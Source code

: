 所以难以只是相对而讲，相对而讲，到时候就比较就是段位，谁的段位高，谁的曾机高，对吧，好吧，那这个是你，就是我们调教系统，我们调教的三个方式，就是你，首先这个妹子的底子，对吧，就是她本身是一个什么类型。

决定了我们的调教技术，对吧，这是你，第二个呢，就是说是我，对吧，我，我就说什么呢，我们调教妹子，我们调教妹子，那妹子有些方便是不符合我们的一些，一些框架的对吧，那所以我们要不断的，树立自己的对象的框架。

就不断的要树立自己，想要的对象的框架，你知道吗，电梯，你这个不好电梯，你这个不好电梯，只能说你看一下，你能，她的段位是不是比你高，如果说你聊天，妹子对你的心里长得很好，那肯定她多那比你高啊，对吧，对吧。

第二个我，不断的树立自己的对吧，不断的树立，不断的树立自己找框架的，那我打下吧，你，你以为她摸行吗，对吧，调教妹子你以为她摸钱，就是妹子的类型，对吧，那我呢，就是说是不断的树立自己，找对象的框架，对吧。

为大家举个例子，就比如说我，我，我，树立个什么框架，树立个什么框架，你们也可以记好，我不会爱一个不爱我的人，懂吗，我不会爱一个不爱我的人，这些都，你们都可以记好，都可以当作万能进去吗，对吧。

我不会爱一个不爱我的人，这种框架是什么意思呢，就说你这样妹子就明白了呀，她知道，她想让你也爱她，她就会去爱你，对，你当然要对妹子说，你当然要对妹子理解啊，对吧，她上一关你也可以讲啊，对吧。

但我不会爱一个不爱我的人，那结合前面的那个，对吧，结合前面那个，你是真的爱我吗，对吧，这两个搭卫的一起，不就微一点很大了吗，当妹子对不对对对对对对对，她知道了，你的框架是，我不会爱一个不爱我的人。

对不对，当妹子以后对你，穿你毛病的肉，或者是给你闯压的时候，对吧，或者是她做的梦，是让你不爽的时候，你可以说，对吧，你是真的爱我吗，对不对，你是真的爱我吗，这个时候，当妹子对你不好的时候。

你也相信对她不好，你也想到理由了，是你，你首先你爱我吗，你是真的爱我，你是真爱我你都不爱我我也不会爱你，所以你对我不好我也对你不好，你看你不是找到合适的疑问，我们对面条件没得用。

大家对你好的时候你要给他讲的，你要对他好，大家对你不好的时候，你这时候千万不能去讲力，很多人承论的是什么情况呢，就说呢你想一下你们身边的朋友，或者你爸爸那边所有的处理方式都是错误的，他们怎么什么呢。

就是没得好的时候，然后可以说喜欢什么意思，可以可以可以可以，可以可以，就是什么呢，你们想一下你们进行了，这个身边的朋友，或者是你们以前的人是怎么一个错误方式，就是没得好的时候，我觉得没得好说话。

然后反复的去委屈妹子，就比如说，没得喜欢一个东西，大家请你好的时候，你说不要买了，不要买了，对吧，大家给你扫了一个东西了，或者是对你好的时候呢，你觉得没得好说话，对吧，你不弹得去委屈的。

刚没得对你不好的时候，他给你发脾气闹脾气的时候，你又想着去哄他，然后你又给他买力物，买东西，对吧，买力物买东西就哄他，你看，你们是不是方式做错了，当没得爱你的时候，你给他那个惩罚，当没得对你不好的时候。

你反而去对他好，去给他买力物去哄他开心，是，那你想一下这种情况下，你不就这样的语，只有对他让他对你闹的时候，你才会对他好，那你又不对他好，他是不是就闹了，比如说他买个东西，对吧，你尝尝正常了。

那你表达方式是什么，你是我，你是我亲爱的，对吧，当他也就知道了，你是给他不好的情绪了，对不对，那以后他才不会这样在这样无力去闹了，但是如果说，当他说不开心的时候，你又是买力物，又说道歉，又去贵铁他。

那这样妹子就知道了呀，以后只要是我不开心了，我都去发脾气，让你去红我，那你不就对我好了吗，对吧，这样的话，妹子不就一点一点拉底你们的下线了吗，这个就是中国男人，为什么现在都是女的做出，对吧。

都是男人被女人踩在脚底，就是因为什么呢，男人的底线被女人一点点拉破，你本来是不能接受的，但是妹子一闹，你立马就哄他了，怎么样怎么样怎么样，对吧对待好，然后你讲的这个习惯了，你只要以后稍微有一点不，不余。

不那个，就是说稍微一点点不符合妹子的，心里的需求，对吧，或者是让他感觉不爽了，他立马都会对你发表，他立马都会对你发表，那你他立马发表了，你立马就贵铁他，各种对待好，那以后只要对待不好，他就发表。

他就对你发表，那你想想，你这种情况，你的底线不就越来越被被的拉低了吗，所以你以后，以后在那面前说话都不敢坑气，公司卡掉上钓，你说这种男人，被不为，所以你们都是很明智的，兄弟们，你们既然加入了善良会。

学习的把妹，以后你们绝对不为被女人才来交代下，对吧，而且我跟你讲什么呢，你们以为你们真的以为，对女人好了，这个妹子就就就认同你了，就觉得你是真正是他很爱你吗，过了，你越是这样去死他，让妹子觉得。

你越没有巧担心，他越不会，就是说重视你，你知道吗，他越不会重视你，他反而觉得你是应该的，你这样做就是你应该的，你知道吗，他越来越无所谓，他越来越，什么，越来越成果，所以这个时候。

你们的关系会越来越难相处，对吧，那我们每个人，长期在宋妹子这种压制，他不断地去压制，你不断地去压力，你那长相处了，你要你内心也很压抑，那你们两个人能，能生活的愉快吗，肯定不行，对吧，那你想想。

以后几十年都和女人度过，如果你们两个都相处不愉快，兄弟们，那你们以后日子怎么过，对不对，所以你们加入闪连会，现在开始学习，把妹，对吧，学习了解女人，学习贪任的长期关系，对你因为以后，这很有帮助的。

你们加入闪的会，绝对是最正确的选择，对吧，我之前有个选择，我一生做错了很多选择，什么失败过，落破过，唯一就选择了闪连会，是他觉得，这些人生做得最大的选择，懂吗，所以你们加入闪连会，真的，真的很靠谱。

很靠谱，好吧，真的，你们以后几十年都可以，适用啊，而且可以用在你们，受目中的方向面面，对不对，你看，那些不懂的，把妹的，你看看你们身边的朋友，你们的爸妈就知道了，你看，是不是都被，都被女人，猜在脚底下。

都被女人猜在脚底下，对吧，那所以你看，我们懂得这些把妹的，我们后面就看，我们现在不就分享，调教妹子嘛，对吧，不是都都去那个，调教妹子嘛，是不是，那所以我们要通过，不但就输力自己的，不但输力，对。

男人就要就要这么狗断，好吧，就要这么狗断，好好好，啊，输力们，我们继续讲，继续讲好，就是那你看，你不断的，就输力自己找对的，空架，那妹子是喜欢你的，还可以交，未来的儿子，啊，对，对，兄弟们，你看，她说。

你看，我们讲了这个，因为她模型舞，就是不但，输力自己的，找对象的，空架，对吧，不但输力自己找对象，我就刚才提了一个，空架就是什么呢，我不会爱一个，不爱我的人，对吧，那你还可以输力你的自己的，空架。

--------

WHAT TO PRODUCE =
Print exactly, and only, the lines beginning at the top of the listing and ending at the line with "你反而去对他好，去给他买力物".

RESPONSE =
Source code

: 所以难以只是相对而讲，相对而讲，到时候就比较就是段位，谁的段位高，谁的曾机高，对吧，好吧，那这个是你，就是我们调教系统，我们调教的三个方式，就是你，首先这个妹子的底子，对吧，就是她本身是一个什么类型。

决定了我们的调教技术，对吧，这是你，第二个呢，就是说是我，对吧，我，我就说什么呢，我们调教妹子，我们调教妹子，那妹子有些方便是不符合我们的一些，一些框架的对吧，那所以我们要不断的，树立自己的对象的框架。

就不断的要树立自己，想要的对象的框架，你知道吗，电梯，你这个不好电梯，你这个不好电梯，只能说你看一下，你能，她的段位是不是比你高，如果说你聊天，妹子对你的心里长得很好，那肯定她多那比你高啊，对吧，对吧。

第二个我，不断的树立自己的对吧，不断的树立，不断的树立自己找框架的，那我打下吧，你，你以为她摸行吗，对吧，调教妹子你以为她摸钱，就是妹子的类型，对吧，那我呢，就是说是不断的树立自己，找对象的框架，对吧。

为大家举个例子，就比如说我，我，我，树立个什么框架，树立个什么框架，你们也可以记好，我不会爱一个不爱我的人，懂吗，我不会爱一个不爱我的人，这些都，你们都可以记好，都可以当作万能进去吗，对吧。

我不会爱一个不爱我的人，这种框架是什么意思呢，就说你这样妹子就明白了呀，她知道，她想让你也爱她，她就会去爱你，对，你当然要对妹子说，你当然要对妹子理解啊，对吧，她上一关你也可以讲啊，对吧。

但我不会爱一个不爱我的人，那结合前面的那个，对吧，结合前面那个，你是真的爱我吗，对吧，这两个搭卫的一起，不就微一点很大了吗，当妹子对不对对对对对对对，她知道了，你的框架是，我不会爱一个不爱我的人。

对不对，当妹子以后对你，穿你毛病的肉，或者是给你闯压的时候，对吧，或者是她做的梦，是让你不爽的时候，你可以说，对吧，你是真的爱我吗，对不对，你是真的爱我吗，这个时候，当妹子对你不好的时候。

你也相信对她不好，你也想到理由了，是你，你首先你爱我吗，你是真的爱我，你是真爱我你都不爱我我也不会爱你，所以你对我不好我也对你不好，你看你不是找到合适的疑问，我们对面条件没得用。

大家对你好的时候你要给他讲的，你要对他好，大家对你不好的时候，你这时候千万不能去讲力，很多人承论的是什么情况呢，就说呢你想一下你们身边的朋友，或者你爸爸那边所有的处理方式都是错误的，他们怎么什么呢。

就是没得好的时候，然后可以说喜欢什么意思，可以可以可以可以，可以可以，就是什么呢，你们想一下你们进行了，这个身边的朋友，或者是你们以前的人是怎么一个错误方式，就是没得好的时候，我觉得没得好说话。

然后反复的去委屈妹子，就比如说，没得喜欢一个东西，大家请你好的时候，你说不要买了，不要买了，对吧，大家给你扫了一个东西了，或者是对你好的时候呢，你觉得没得好说话，对吧，你不弹得去委屈的。

刚没得对你不好的时候，他给你发脾气闹脾气的时候，你又想着去哄他，然后你又给他买力物，买东西，对吧，买力物买东西就哄他，你看，你们是不是方式做错了，当没得爱你的时候，你给他那个惩罚，当没得对你不好的时候。

你反而去对他好，去给他买力物去哄他开心，是，那你想一下这种情况下，你不就这样的语，只有对他让他对你闹的时候，你才会对他好，那你又不对他好，他是不是就闹了，比如说他买个东西，对吧，你尝尝正常了。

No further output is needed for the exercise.